For forty-five years, the expatriate Juan Goytisolo has been widely acknowledged as both Spain’s greatest living writer and its most scabrous critic. In some thirty books of fiction, autobiography, essays and journalism, he has turned the Spanish language against what he derides as ‘Sunnyspain’, flaying the ‘Hispanos’ while excavating their culture’s Moorish and Jewish roots.
This, his masterful two-volume autobiography first published in the mid-1980s, broke new ground in Spanish letters with its introspective sexual and emotional honesty. It charts the writer’s unique journey from a Barcelona childhood violently disrupted by the Spanish civil war to student rebellion against the Francoist dictatorship and exile as a ‘self-banished Spaniard’ to Paris in 1956.
In Paris, Goytisolo fell in love with Monique Lange, befriended Jean Genet, and discovered his own homosexuality as he supported the struggles for Algerian independence.
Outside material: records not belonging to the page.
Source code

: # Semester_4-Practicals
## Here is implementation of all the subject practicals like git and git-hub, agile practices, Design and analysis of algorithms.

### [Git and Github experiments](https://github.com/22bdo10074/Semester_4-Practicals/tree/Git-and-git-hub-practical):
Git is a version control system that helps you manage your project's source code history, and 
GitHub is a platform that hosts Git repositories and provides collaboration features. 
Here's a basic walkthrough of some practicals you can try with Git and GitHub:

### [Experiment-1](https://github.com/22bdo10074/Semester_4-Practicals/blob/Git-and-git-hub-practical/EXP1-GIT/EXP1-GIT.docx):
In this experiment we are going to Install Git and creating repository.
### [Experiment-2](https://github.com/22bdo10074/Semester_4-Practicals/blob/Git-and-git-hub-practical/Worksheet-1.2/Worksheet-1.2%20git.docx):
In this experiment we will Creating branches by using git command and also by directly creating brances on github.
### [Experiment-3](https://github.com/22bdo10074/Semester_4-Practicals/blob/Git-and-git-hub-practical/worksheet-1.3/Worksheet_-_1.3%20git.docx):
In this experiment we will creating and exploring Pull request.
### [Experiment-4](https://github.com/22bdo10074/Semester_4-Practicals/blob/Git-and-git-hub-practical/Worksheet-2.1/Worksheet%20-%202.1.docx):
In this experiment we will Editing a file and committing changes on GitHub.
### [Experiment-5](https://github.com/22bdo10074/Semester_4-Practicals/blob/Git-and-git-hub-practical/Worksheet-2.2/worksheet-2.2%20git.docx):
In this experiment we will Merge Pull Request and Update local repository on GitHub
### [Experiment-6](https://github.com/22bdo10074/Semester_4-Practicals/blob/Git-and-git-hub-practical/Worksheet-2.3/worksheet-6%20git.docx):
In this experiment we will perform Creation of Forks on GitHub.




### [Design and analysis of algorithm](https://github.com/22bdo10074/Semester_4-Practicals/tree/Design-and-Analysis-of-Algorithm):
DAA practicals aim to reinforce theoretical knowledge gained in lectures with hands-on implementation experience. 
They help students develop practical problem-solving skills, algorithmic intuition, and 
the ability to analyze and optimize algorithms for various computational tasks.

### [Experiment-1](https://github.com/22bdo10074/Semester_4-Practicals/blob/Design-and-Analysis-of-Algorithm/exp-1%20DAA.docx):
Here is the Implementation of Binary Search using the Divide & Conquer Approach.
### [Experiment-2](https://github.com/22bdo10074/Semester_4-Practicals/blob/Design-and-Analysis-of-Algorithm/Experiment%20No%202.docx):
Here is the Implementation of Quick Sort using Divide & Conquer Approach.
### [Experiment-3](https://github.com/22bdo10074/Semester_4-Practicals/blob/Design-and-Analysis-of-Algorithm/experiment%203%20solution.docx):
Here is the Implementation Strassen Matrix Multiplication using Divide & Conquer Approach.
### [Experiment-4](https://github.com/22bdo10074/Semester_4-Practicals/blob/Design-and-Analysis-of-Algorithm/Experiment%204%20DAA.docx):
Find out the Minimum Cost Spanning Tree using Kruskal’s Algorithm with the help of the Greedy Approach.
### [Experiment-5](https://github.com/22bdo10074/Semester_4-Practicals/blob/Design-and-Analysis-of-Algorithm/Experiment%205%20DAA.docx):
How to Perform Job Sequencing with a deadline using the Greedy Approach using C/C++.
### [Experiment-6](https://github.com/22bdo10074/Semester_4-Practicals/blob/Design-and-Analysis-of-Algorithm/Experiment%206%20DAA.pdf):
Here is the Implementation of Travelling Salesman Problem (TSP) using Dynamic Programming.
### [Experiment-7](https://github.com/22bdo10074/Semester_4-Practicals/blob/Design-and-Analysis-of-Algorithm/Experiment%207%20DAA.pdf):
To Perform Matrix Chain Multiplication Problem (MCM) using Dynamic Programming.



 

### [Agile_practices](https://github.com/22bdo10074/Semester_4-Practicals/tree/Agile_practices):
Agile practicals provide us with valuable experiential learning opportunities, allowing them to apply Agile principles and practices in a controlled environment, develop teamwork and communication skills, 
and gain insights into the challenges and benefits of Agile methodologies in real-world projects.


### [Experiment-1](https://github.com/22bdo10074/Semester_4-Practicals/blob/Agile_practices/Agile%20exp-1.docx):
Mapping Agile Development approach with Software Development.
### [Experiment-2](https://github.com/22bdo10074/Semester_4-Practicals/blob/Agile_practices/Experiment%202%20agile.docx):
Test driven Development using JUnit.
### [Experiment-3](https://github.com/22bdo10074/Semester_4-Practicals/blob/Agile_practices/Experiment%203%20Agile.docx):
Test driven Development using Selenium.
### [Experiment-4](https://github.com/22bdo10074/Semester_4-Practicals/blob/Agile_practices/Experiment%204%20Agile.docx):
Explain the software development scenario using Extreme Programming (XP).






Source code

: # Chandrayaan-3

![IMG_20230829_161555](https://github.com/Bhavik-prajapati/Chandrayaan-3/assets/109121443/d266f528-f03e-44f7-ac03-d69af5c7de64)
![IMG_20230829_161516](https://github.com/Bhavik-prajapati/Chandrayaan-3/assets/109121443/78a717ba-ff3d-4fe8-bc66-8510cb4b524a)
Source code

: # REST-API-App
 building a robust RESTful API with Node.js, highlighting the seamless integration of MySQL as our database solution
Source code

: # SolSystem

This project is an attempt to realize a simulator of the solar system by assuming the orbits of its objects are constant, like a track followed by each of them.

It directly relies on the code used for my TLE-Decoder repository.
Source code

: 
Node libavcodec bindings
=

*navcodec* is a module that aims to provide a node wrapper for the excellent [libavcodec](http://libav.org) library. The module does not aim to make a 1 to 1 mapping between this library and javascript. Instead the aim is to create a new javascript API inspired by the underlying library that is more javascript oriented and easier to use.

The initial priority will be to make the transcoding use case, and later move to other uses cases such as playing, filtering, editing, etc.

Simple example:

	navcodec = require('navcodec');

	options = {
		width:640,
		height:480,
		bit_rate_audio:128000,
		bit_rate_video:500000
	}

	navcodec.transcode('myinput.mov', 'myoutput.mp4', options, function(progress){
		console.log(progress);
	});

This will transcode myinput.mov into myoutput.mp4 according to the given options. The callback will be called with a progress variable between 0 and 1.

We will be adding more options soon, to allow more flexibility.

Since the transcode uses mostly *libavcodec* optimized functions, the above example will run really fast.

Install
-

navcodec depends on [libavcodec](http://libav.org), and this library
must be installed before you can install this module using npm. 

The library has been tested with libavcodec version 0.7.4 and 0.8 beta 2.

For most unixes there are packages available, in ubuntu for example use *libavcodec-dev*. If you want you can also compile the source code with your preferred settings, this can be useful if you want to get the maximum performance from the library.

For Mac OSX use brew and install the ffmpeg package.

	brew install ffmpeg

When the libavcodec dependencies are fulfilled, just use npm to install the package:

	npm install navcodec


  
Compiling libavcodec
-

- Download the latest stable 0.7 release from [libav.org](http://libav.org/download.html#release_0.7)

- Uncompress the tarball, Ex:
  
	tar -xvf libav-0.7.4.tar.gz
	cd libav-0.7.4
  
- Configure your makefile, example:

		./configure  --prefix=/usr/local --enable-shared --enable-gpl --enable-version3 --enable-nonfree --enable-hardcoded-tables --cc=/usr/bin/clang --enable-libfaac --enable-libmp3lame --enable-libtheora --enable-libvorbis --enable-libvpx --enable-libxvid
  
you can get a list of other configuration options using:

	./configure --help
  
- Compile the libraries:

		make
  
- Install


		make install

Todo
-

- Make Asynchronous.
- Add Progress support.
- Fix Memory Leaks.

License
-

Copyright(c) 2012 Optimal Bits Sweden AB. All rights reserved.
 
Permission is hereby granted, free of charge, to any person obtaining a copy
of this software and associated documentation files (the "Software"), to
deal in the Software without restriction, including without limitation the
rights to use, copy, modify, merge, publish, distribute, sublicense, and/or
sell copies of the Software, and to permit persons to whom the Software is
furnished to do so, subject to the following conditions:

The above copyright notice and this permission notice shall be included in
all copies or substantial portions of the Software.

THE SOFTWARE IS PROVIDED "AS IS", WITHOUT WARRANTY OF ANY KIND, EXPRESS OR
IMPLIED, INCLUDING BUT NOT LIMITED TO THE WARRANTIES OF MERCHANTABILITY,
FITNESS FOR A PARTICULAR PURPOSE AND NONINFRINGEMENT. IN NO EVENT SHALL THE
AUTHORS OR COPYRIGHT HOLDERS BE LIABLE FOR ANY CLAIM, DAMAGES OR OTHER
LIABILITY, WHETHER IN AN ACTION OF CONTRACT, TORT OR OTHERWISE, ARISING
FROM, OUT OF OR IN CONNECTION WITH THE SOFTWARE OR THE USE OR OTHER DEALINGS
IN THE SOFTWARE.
His passionate, iconoclastic pen spares no one, least of all himself, in this striking portrayal of politics and sexuality in twentieth-century France and Spain.

Reviews

  • Goytisolo made sacrifices for both his literature and his politics. In a culture that now is evolved and permissive, but was then full of macho uptightness, his autobiography brought a note of total frankness.

    Edmund White
  • Goytisolo writes like no-one else, except maybe Genet.

    Neil Bartlett
  • ... a frank and solitary writer on a crusade for truth. He’s pugnaciously honest about his personal life, which is not easy in Spain ... . He’s an outsider ... his own man.